Célébrons Barber
Nous avons beaucoup entendu parler du bicentenaire de Chopin, moins de l’anniversaire Mahler, beaucoup moins de celui de Schumann, mais 2010 marque aussi le centenaire de naissance du compositeur américain Samuel Barber. Si son Adagio pour cordes (utilisé dans nombre de films au cours des dernières années) reste son œuvre la plus célèbre, il ne faut pas oublier qu’il a également écrit, entre autres choses, un opéra (Vanessa), plusieurs concertos (ceux pour piano et violon sont de véritables joyaux du 20e siècle) et un ballet (Medea). Une de mes œuvres préférées du compositeurs demeure Knoxville, Summer of 1915, pour voix et orchestre, écrit en 1947. Le texte est tiré d’un court texte en prose de James Agee, daté de 1938.

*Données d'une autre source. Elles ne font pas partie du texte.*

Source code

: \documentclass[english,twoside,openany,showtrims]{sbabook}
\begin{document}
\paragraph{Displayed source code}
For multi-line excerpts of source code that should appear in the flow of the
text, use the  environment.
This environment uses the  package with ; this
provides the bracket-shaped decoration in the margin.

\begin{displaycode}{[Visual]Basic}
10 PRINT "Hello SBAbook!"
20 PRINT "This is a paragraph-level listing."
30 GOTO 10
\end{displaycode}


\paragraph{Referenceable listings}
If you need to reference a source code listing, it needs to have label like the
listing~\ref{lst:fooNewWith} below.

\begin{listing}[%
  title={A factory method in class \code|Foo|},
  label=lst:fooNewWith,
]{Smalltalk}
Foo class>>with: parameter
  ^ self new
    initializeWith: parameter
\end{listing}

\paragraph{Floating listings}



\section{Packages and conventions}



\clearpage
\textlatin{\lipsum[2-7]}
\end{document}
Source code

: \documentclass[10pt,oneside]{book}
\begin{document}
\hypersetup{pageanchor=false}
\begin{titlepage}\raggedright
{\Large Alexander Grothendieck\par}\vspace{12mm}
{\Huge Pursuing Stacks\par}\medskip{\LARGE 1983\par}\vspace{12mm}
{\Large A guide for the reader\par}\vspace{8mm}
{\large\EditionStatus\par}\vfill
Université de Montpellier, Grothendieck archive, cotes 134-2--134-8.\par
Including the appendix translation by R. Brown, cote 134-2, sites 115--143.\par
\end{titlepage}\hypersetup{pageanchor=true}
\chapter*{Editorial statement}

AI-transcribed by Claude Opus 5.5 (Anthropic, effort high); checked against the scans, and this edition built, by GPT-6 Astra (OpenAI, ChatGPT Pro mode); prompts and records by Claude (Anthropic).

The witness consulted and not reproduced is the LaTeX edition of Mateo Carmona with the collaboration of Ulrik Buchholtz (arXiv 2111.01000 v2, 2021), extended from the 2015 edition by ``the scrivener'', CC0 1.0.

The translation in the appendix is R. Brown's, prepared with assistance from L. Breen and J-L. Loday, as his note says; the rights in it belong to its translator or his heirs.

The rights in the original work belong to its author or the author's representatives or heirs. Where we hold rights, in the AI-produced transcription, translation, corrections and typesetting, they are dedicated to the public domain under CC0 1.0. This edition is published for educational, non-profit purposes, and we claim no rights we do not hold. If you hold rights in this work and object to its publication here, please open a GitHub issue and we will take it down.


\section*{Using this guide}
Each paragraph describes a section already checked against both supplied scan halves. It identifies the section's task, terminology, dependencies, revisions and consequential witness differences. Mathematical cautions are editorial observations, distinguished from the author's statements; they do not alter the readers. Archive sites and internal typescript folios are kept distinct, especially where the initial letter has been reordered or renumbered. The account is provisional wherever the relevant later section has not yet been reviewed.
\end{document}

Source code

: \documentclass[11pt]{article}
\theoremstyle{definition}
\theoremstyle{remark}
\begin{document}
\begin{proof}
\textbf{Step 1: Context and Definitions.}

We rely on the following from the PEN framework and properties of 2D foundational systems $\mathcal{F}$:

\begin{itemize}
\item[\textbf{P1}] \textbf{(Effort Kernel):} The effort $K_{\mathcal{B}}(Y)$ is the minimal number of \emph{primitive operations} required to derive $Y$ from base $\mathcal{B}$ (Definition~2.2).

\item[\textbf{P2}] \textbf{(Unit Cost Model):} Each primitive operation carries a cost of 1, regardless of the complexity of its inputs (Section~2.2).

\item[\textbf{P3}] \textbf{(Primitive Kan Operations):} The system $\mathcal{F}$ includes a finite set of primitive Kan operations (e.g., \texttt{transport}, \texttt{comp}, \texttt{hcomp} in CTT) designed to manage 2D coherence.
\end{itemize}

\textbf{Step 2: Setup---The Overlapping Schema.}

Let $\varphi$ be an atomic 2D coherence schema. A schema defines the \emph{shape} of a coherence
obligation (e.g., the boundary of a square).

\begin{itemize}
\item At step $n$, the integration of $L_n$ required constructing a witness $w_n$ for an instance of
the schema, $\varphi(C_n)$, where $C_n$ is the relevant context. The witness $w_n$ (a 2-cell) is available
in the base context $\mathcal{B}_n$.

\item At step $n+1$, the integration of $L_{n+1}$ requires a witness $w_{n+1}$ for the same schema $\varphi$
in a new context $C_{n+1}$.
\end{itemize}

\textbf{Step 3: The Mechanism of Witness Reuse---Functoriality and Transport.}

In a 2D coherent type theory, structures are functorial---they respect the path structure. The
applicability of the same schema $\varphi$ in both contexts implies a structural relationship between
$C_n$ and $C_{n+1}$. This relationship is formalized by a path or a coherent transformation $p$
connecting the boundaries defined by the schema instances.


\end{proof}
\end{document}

Nous parlons ici de soirées d’été à Knoxville, Tennessee, à l’époque où j’y habitais, si adroitement déguisé en enfant. Le groupe d’habitants était légèrement hétérogène, plutôt de la basse classe moyenne, un ou deux groupes faisant saillie de chaque côté de cette masse. Les maisons étaient en harmonie avec ce portrait: en bois entrelacé, de format moyen, construites à la fin du 19e et au tout début du 20e siècles, avec des devants et des côtés étroits et de spacieuses cours arrières remplies d’arbres. (James Agee, Knoxville)
Barber a réussi à peindre un portrait idyllique et nostalgique de la ville natale d’Agee, telle que vue par les yeux d’un enfant qui semble, à certains moments, se transformer en adulte. Très rhapsodique, comme le poème d’Agee, l’œuvre nous fait osciller admirablement du rêve à la réalité
Knoxville est considérée l’œuvre la plus « américaine » de Barber, tant au niveau du texte choisi que de son traitement musical.
Lucie


11 septembre 2010 at 11:34
Sublime !!!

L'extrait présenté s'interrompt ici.